##### Supplied entries

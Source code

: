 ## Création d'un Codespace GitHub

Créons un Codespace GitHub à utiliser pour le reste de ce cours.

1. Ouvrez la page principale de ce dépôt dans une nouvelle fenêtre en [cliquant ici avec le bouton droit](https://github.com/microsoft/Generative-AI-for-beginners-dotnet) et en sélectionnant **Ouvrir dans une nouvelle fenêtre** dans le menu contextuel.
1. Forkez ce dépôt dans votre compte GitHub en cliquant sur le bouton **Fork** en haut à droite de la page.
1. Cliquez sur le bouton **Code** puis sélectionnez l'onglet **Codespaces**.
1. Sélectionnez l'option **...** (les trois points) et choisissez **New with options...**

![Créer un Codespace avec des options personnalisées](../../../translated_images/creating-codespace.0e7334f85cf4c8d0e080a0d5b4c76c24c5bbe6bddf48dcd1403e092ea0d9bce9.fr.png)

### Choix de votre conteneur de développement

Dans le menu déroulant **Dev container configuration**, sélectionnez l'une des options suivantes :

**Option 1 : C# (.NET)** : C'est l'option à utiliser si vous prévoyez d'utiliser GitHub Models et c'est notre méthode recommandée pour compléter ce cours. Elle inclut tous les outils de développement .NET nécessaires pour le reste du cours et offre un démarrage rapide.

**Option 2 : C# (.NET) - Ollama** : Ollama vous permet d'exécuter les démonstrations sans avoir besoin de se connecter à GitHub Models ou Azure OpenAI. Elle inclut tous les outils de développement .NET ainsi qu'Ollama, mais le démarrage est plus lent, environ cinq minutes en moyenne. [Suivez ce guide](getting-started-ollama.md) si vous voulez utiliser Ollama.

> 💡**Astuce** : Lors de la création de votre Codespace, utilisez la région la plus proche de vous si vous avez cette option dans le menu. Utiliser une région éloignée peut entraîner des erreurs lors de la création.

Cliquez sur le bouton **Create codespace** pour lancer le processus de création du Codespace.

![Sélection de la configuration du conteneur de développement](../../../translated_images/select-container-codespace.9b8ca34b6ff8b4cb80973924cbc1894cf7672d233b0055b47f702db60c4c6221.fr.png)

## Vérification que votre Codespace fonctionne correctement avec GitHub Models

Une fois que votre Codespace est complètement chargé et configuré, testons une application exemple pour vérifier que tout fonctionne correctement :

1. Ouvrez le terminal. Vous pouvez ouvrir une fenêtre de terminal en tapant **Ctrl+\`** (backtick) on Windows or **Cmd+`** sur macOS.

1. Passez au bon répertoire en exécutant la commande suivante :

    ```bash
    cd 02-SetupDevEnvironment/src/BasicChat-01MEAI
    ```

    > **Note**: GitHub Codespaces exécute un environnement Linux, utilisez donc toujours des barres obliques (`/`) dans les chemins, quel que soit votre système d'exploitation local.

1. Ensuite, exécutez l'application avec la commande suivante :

##########

What you return should be the lines from the beginning of the records through the one that contains "1. Ouvrez la", repeated exactly and with no additions.

Source code

: ## Création d'un Codespace GitHub

Créons un Codespace GitHub à utiliser pour le reste de ce cours.

1. Ouvrez la page principale de ce dépôt dans une nouvelle fenêtre en [cliquant ici avec le bouton droit](https://github.com/microsoft/Generative-AI-for-beginners-dotnet) et en sélectionnant **Ouvrir dans une nouvelle fenêtre** dans le menu contextuel.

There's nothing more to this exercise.